# [EXERCISE PROMPT]
The required lines are those that contain "pass"; pull them out of the data and copy them.

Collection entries
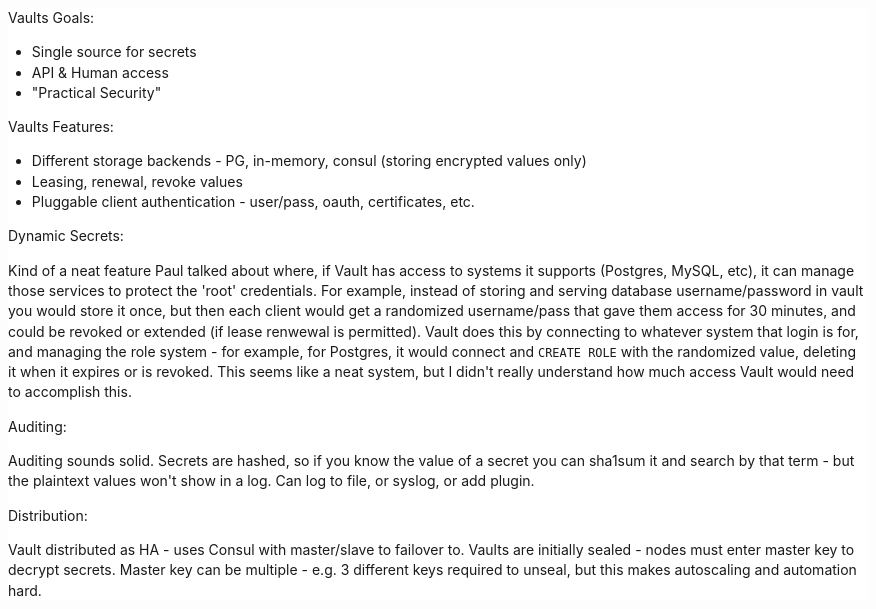 Vaults Goals:

* Single source for secrets
* API & Human access
* "Practical Security"

Vaults Features:

* Different storage backends - PG, in-memory, consul (storing encrypted values only)
* Leasing, renewal, revoke values
* Pluggable client authentication - user/pass, oauth, certificates, etc.

Dynamic Secrets:

Kind of a neat feature Paul talked about where, if Vault has access to systems it supports (Postgres, MySQL, etc), it can manage those services to protect the 'root' credentials. For example, instead of storing and serving database username/password in vault you would store it once, but then each client would get a randomized username/pass that gave them access for 30 minutes, and could be revoked or extended (if lease renwewal is permitted). Vault does this by connecting to whatever system that login is for, and managing the role system - for example, for Postgres, it would connect and `CREATE ROLE` with the randomized value, deleting it when it expires or is revoked. This seems like a neat system, but I didn't really understand how much access Vault would need to accomplish this.

Auditing:

Auditing sounds solid. Secrets are hashed, so if you know the value of a secret you can sha1sum it and search by that term - but the plaintext values won't show in a log. Can log to file, or syslog, or add plugin.

Distribution:

Vault distributed as HA - uses Consul with master/slave to failover to. Vaults are initially sealed - nodes must enter master key to decrypt secrets. Master key can be multiple - e.g. 3 different keys required to unseal, but this makes autoscaling and automation hard.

# [OUTPUT]
* Pluggable client authentication - user/pass, oauth, certificates, etc.
Kind of a neat feature Paul talked about where, if Vault has access to systems it supports (Postgres, MySQL, etc), it can manage those services to protect the 'root' credentials. For example, instead of storing and serving database username/password in vault you would store it once, but then each client would get a randomized username/pass that gave them access for 30 minutes, and could be revoked or extended (if lease renwewal is permitted). Vault does this by connecting to whatever system that login is for, and managing the role system - for example, for Postgres, it would connect and `CREATE ROLE` with the randomized value, deleting it when it expires or is revoked. This seems like a neat system, but I didn't really understand how much access Vault would need to accomplish this.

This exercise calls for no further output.